Directions for this task> Where a line in the records below includes "more", pull that line out.

Data extracts>
##############################

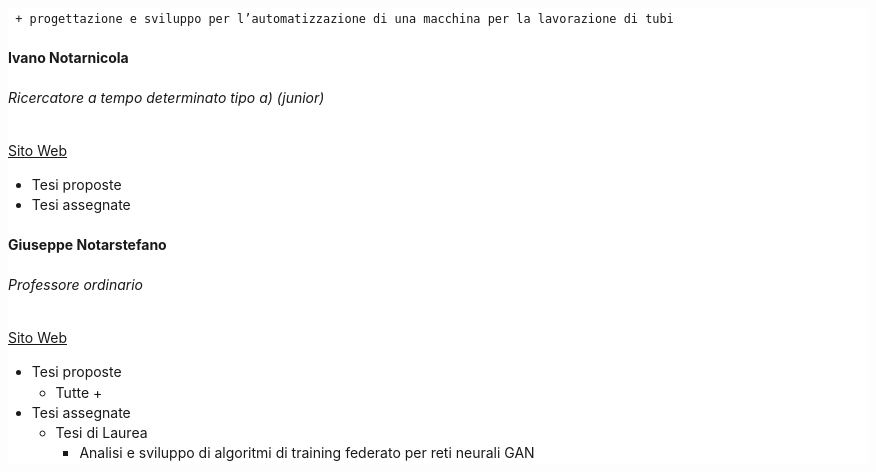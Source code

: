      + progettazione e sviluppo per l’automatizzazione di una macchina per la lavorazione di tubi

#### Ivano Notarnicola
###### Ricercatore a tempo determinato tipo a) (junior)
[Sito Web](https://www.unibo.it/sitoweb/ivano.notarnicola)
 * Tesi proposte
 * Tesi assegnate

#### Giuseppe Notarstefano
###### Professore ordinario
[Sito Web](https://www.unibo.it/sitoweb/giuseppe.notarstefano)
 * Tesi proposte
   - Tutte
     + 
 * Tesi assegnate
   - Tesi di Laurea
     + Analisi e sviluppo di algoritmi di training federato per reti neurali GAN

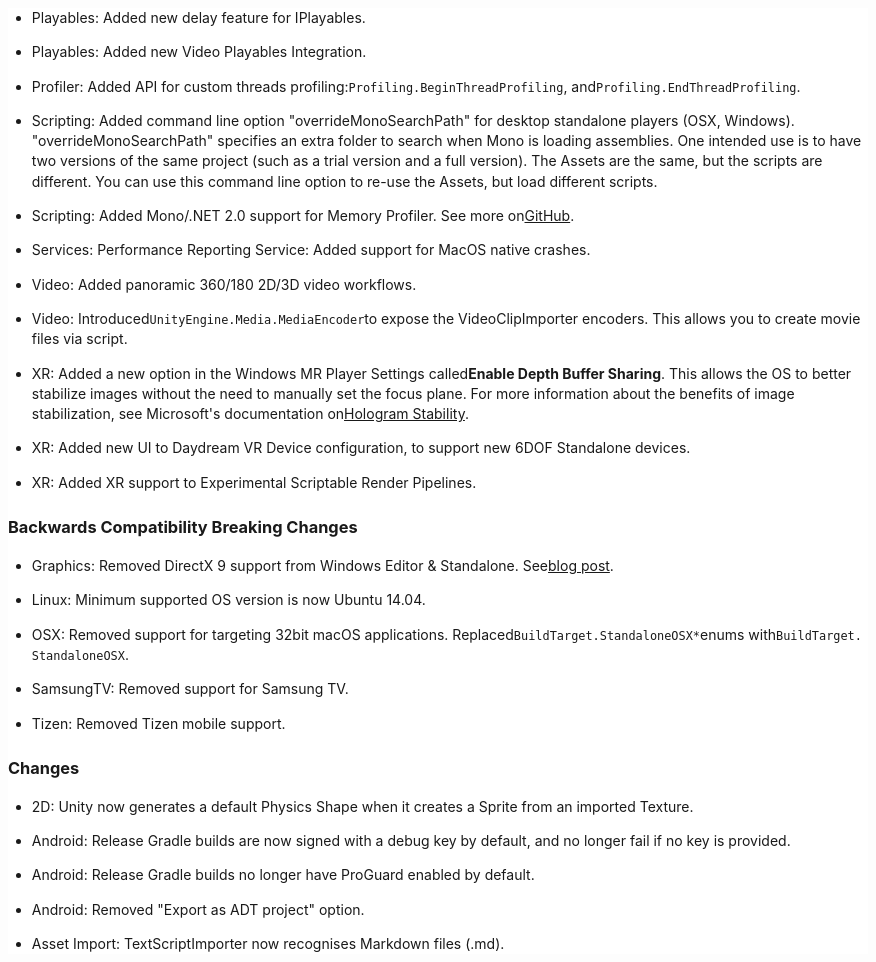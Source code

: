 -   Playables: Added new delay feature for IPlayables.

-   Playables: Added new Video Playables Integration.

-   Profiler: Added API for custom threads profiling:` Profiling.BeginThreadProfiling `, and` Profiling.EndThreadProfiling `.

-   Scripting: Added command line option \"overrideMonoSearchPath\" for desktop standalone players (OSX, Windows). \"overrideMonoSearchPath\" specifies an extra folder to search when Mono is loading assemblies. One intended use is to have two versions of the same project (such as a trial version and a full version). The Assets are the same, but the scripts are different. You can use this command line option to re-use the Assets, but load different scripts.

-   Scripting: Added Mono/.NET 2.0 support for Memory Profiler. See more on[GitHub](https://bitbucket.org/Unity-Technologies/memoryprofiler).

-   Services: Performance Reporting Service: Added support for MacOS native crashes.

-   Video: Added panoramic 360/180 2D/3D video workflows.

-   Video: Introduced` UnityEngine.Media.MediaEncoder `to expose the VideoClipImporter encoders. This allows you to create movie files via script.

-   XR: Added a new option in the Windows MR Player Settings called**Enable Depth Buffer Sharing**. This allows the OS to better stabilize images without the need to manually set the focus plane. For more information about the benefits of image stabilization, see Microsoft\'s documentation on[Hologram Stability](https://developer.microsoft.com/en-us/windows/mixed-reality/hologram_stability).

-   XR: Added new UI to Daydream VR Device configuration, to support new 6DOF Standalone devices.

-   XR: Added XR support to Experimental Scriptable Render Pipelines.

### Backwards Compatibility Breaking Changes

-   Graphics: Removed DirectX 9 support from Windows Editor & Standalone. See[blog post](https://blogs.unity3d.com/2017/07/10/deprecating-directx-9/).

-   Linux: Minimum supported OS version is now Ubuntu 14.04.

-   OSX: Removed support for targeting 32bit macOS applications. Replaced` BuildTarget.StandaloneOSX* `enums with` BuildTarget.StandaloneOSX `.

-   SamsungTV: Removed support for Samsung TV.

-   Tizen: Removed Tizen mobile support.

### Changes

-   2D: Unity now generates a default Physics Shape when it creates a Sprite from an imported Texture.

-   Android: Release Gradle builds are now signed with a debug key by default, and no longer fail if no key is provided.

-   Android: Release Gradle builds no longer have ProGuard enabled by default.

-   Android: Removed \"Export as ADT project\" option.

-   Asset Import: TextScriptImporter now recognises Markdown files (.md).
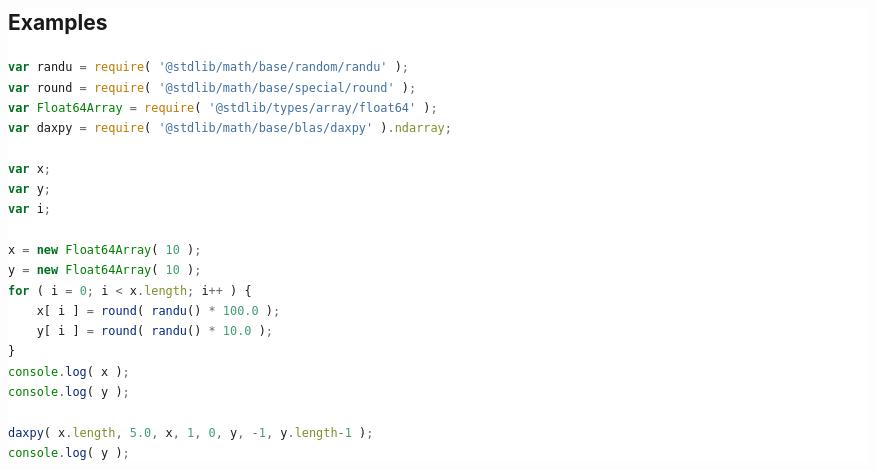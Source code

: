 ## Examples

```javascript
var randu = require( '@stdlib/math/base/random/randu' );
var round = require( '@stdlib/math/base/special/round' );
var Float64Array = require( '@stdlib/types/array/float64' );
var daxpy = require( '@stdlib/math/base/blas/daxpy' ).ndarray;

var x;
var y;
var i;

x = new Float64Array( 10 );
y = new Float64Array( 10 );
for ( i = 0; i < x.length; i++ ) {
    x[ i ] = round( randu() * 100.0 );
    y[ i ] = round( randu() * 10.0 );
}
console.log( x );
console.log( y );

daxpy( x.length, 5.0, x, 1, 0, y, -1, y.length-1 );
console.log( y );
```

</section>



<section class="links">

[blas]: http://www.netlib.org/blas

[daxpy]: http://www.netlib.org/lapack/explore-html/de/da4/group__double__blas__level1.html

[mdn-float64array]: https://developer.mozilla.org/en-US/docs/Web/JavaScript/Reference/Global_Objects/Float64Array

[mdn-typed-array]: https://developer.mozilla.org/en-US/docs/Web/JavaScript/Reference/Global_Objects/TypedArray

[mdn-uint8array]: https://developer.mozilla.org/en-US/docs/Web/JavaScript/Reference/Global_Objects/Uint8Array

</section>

##############################

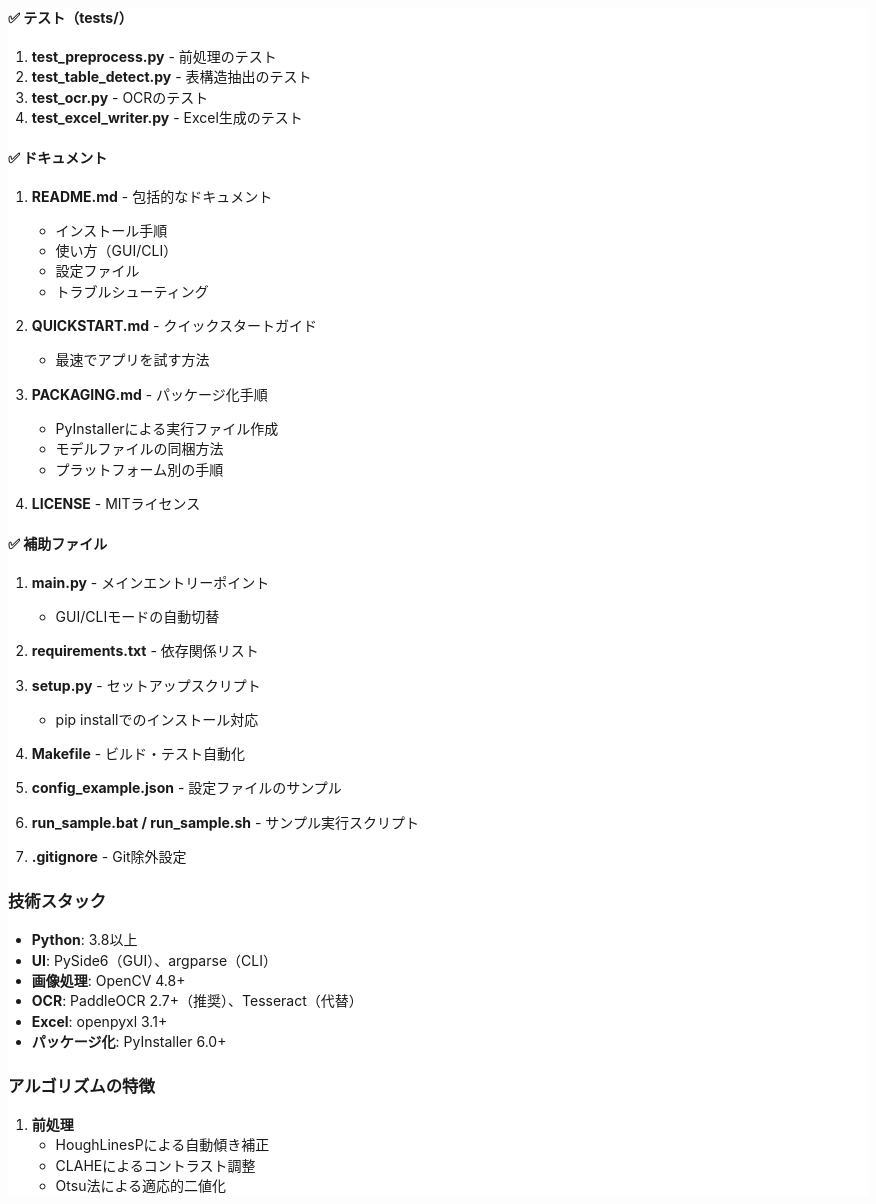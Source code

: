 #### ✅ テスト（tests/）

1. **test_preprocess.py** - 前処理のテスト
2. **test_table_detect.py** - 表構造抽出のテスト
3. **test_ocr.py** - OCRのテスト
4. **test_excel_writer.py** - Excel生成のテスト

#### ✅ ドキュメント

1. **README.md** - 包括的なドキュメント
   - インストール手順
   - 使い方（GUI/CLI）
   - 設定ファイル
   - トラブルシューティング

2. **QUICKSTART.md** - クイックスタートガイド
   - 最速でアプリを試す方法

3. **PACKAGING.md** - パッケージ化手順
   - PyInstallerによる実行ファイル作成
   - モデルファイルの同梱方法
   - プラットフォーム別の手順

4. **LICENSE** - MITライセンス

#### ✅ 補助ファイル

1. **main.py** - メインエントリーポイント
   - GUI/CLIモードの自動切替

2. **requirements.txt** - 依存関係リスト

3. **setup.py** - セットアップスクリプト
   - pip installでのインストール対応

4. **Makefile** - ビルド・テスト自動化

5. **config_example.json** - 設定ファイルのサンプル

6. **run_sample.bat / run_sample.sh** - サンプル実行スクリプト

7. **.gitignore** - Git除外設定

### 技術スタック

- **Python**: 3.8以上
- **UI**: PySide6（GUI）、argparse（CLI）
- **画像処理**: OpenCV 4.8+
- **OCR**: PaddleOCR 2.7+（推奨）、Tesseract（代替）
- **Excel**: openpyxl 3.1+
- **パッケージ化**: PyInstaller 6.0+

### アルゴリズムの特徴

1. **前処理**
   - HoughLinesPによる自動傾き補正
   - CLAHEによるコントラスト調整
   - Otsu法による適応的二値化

##############################

Response>
-   Scripting: Added Mono/.NET 2.0 support for Memory Profiler. See more on[GitHub](https://bitbucket.org/Unity-Technologies/memoryprofiler).
-   XR: Added a new option in the Windows MR Player Settings called**Enable Depth Buffer Sharing**. This allows the OS to better stabilize images without the need to manually set the focus plane. For more information about the benefits of image stabilization, see Microsoft\'s documentation on[Hologram Stability](https://developer.microsoft.com/en-us/windows/mixed-reality/hologram_stability).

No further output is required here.